Connected also highlights the risk of digital mental health support being offered instead of face-to-face support, or being seen as a ‘cheaper alternative’ at a time of pressures on NHS spending. It says that a person’s choice over how they want to access care should be paramount, and that the use of remote care should not make it even harder for people to access face-to-face support.
The briefing calls for mental health service commissioners and providers to address digital poverty and exclusion in the use of remote care, and to provide sufficient investment so that remote care is safe and regulated.
Andy Bell, deputy chief executive at Centre for Mental Health and author of the briefing, said: “Digital mental health support can improve access and choice for people seeking mental health support. But health care providers have to invest to ensure they are offered safely and equitably – this is not a ‘cheap alternative’. Everyone must be given a choice of how they engage with services: digital offers should not make it harder for someone to access in-person support.”

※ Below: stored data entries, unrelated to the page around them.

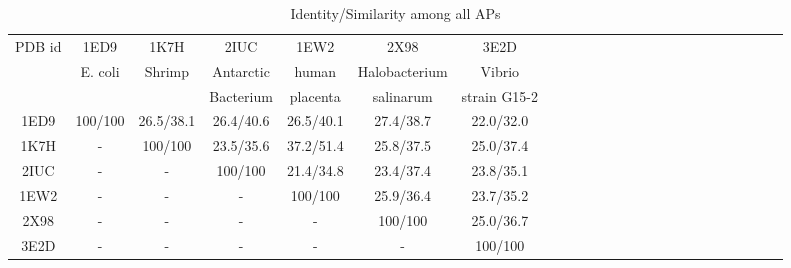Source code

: \begin{center} 
\begin{table*} 
\caption {Identity/Similarity among all APs }  \label{table:APSEQ}  
\begin{tabular}{ c c  c c  c c  c c  c c  c c  c c  c c  c  c  c  c c  c c  c } 
\hline 
PDB id&  1ED9 & 1K7H & 2IUC & 1EW2 & 2X98 & 3E2D \\ 
&  E. coli & Shrimp &Antarctic &  human & Halobacterium & Vibrio \\ 
&  & &Bacterium &  placenta & salinarum & strain G15-2 \\ 
\hline 
 1ED9 & 100/100 & 26.5/38.1 & 26.4/40.6 & 26.5/40.1 & 27.4/38.7 & 22.0/32.0 \\ 
 1K7H & - & 100/100 & 23.5/35.6 & 37.2/51.4 & 25.8/37.5 & 25.0/37.4 \\ 
 2IUC & - & - & 100/100 & 21.4/34.8 & 23.4/37.4 & 23.8/35.1 \\ 
 1EW2 & - & - & - & 100/100 & 25.9/36.4 & 23.7/35.2 \\ 
 2X98 & - & - & - & - & 100/100 & 25.0/36.7 \\ 
 3E2D & - & - & - & - & - & 100/100 \\ 
\hline 
\end{tabular} 
\end{table*} 
\end{center}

Karen Machin, member of the Lived Experience Working Group for the Policy Research Unit, said: “The structural nature of inequalities and injustices can be amplified with the introduction of any new technology. Policy makers and service providers need to be alert to who might become excluded from support if they are unable or unwilling to access digital mental health support, and ensure that this doesn’t result in increasing exclusion and discrimination.”
Brynmor Lloyd-Evans, Professor of Mental Health and Social Inclusion at University College London, said: “Tele mental health offers opportunities to improve access to mental health care and will be preferable for some people in some contexts. But the principle of offering individualised care still applies: tele mental health should be an option not a default. Service user choice is paramount.”